**PROBLEM REQUIREMENTS**
What is needed here is an exact repetition of the records below, beginning at the line that has "subito dopo, a" and stopping after the line that has "massimo di U-proc".

**EXCERPTED RECORDS**
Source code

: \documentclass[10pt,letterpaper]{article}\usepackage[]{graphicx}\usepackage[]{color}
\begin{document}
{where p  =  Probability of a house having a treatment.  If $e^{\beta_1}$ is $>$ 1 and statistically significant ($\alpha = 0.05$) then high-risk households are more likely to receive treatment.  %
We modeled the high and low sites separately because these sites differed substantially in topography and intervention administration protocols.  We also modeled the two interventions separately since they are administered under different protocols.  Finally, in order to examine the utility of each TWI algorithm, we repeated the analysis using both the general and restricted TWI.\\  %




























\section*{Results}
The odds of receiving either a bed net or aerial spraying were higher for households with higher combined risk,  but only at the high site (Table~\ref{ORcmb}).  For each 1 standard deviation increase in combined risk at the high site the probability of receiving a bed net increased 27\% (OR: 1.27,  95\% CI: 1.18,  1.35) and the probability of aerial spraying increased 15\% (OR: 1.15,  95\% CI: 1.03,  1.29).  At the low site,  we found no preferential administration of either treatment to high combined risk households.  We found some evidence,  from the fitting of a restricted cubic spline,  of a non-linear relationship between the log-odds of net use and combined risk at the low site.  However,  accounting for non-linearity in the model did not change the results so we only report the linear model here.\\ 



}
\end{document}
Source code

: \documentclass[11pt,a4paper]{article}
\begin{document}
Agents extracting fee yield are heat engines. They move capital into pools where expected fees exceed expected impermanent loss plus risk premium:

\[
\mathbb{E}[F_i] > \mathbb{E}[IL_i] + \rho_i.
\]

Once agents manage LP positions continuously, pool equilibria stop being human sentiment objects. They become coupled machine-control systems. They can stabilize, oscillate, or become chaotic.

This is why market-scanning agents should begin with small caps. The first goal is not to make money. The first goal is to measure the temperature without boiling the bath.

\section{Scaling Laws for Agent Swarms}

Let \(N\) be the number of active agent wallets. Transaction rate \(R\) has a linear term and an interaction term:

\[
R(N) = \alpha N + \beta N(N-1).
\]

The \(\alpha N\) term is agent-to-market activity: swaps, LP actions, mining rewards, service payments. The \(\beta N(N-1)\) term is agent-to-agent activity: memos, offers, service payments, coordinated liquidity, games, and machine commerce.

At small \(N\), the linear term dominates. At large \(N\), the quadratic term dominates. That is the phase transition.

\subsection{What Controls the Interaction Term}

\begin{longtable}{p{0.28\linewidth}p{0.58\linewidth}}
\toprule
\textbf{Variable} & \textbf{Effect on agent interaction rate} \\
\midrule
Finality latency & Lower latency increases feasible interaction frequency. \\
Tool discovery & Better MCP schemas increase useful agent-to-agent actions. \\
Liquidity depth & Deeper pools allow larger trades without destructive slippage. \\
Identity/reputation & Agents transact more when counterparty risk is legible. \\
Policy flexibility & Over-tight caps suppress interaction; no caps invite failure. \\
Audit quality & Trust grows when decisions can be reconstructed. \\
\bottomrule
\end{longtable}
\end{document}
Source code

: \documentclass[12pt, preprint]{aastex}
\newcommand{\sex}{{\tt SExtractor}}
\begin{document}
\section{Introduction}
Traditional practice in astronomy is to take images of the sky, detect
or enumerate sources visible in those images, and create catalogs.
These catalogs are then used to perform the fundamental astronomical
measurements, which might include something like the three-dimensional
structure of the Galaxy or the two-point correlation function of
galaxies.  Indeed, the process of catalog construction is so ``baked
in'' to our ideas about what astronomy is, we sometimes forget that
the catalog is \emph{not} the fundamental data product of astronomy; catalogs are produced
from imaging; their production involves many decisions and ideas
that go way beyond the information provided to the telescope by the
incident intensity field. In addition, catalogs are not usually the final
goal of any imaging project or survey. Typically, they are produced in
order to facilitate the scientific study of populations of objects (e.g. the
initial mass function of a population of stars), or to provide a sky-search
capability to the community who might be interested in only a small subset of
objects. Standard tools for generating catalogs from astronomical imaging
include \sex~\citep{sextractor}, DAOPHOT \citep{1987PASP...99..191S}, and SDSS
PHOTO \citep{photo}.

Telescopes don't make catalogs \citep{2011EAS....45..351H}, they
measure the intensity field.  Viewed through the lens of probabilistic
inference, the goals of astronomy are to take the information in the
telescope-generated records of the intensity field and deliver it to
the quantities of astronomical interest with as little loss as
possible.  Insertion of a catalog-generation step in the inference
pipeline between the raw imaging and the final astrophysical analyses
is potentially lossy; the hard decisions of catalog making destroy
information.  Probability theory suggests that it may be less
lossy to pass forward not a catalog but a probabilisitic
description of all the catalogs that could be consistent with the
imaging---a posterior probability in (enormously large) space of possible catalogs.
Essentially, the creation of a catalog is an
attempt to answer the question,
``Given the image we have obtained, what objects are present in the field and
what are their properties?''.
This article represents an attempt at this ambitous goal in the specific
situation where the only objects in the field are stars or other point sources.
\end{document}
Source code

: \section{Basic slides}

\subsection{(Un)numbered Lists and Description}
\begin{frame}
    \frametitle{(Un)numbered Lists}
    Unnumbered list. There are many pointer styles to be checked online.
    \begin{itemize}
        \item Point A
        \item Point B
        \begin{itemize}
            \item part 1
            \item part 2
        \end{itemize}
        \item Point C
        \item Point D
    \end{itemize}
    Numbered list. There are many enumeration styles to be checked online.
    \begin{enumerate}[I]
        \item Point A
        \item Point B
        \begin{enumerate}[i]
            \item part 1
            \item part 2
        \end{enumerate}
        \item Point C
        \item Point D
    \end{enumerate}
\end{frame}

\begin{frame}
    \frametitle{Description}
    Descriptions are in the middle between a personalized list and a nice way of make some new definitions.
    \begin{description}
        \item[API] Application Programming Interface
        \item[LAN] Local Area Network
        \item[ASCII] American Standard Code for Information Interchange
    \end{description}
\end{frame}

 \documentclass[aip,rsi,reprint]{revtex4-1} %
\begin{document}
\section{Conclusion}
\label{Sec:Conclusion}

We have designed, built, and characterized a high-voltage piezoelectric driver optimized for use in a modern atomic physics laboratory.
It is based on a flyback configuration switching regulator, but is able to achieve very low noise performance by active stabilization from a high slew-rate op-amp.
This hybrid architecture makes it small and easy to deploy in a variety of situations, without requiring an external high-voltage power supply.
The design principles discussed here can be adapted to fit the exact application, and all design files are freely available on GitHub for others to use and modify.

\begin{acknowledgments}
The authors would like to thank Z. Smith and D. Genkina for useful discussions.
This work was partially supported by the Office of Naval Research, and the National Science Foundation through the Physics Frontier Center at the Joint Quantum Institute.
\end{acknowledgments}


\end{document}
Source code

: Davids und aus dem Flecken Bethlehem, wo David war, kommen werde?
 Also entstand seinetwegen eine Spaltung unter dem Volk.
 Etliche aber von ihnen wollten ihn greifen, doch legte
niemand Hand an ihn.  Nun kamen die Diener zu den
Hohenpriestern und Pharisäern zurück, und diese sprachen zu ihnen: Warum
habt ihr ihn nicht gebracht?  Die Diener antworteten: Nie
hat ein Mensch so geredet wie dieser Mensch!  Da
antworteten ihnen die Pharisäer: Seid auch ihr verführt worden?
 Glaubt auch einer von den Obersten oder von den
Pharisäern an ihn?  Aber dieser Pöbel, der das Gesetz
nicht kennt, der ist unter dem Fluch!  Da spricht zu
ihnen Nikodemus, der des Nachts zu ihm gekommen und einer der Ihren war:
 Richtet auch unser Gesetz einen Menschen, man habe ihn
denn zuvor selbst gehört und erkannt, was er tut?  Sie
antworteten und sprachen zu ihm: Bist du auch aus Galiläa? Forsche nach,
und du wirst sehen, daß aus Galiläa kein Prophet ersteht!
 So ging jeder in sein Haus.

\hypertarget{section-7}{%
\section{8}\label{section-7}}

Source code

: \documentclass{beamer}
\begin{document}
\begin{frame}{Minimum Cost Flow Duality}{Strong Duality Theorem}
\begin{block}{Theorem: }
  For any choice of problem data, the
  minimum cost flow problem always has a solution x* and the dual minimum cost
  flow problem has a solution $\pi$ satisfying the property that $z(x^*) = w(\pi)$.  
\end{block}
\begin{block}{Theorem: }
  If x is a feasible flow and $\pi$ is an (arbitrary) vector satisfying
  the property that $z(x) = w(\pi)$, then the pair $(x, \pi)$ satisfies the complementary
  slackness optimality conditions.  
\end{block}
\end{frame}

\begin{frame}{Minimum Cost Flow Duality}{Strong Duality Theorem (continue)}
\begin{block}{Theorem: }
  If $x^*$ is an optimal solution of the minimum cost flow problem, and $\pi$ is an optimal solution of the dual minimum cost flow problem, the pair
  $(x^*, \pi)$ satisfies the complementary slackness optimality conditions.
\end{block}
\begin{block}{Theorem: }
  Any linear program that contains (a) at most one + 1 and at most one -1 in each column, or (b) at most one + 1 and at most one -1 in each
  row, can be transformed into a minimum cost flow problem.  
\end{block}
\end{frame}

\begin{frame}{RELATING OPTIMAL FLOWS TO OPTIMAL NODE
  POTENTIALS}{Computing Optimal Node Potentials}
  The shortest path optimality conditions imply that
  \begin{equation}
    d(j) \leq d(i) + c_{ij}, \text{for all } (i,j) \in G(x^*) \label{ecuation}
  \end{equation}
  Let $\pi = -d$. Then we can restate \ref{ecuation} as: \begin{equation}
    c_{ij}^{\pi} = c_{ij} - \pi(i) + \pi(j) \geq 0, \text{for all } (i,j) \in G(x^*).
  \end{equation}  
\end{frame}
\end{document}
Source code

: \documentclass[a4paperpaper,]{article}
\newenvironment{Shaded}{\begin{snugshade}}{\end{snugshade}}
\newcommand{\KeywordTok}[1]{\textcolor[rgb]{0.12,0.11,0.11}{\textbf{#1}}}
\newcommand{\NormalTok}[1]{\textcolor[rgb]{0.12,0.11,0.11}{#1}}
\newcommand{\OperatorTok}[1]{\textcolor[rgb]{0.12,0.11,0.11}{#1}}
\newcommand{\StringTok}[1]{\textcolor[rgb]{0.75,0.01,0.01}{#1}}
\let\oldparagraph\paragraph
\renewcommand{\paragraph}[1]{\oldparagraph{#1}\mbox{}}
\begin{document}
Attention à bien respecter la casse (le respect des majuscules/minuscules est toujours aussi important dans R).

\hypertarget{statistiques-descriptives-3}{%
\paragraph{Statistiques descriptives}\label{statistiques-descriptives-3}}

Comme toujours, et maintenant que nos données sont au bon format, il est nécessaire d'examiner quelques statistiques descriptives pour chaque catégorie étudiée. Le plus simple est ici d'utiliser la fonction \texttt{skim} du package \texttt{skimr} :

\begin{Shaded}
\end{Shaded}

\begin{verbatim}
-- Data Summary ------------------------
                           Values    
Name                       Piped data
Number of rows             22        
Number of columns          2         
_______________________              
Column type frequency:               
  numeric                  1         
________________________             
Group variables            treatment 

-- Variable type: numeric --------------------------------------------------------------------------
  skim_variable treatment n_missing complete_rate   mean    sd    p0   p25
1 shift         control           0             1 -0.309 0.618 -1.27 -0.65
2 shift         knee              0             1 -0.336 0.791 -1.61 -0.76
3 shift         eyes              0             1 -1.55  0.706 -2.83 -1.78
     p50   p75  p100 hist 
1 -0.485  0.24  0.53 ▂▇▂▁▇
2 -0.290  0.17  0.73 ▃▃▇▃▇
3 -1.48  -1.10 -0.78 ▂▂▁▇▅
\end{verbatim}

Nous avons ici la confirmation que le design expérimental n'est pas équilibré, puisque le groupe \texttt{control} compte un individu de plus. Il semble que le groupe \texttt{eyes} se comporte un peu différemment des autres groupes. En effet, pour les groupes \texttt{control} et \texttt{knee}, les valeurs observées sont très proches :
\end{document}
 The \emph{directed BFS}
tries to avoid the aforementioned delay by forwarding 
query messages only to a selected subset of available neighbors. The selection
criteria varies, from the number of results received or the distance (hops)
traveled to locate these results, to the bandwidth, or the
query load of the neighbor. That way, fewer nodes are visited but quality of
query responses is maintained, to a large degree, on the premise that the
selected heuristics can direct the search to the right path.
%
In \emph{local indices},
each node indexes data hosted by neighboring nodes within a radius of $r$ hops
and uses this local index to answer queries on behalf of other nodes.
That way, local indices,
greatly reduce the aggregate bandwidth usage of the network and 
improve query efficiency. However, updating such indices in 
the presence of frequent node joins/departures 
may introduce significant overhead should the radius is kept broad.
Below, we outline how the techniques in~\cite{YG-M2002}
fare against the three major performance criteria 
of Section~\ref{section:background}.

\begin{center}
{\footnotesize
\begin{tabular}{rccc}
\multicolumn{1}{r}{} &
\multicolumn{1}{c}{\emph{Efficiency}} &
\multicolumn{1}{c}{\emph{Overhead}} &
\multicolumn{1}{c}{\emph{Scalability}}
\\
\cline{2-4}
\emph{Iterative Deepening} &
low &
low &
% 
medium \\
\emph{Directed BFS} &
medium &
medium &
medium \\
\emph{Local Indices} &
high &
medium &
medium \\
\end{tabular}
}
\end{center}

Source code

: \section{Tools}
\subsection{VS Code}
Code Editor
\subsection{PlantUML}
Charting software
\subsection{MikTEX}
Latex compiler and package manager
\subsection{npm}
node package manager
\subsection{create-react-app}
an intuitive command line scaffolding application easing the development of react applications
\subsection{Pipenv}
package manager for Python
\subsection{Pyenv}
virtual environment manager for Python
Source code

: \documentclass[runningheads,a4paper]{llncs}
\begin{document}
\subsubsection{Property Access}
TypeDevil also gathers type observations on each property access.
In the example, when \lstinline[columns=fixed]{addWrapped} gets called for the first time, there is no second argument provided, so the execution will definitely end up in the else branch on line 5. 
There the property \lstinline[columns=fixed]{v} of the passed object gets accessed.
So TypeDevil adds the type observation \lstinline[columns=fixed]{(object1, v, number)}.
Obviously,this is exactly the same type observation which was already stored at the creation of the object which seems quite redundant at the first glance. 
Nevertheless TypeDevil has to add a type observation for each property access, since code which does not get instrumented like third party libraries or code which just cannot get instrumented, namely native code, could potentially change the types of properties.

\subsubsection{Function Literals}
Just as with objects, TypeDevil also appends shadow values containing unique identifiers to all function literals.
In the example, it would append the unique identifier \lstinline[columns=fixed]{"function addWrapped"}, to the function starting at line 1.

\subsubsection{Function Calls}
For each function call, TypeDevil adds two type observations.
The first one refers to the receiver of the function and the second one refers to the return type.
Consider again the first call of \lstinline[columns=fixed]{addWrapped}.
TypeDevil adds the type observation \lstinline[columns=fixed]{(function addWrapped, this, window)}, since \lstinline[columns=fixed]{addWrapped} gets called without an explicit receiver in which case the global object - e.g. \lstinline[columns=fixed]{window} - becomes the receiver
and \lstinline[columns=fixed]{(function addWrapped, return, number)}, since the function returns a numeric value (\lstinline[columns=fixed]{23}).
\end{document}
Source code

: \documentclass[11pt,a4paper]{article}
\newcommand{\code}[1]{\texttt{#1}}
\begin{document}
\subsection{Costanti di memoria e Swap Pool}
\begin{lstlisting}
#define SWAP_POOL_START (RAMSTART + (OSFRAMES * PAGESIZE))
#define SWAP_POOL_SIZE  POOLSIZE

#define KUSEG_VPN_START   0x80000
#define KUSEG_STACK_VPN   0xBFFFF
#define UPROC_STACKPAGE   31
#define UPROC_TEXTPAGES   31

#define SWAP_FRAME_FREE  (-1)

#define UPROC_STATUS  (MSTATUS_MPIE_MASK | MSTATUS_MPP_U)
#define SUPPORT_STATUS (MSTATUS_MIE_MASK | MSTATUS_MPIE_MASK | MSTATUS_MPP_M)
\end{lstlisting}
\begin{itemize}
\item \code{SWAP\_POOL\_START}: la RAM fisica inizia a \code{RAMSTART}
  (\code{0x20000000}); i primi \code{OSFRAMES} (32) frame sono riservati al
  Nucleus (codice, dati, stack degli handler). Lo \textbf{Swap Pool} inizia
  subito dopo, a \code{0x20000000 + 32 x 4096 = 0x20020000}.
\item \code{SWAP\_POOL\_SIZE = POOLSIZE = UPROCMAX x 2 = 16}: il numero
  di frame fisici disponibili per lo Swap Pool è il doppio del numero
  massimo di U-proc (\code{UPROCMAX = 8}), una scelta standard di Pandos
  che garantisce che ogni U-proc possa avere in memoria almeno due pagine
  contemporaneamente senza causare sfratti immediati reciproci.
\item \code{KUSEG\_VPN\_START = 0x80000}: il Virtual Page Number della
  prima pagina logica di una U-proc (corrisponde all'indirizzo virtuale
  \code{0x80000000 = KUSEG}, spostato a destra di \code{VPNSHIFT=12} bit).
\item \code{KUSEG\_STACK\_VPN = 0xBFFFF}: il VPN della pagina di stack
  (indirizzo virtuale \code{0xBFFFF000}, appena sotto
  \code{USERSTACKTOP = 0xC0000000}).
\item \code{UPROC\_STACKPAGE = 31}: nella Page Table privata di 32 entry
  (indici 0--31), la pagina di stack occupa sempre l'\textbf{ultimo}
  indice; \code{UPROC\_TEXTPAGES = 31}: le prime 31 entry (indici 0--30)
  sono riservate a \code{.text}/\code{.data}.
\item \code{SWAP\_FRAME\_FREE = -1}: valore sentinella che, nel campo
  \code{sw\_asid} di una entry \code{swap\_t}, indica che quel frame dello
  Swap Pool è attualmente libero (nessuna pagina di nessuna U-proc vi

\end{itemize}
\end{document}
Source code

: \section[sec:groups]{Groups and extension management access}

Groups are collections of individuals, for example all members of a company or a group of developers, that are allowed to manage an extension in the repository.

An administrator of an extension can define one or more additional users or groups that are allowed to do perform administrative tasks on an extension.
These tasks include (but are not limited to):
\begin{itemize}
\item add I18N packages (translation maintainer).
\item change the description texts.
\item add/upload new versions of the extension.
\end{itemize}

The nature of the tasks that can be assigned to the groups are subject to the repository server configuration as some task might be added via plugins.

**EXPECTED OUTPUT**
  subito dopo, a \code{0x20000000 + 32 x 4096 = 0x20020000}.
\item \code{SWAP\_POOL\_SIZE = POOLSIZE = UPROCMAX x 2 = 16}: il numero
  di frame fisici disponibili per lo Swap Pool è il doppio del numero
  massimo di U-proc (\code{UPROCMAX = 8}), una scelta standard di Pandos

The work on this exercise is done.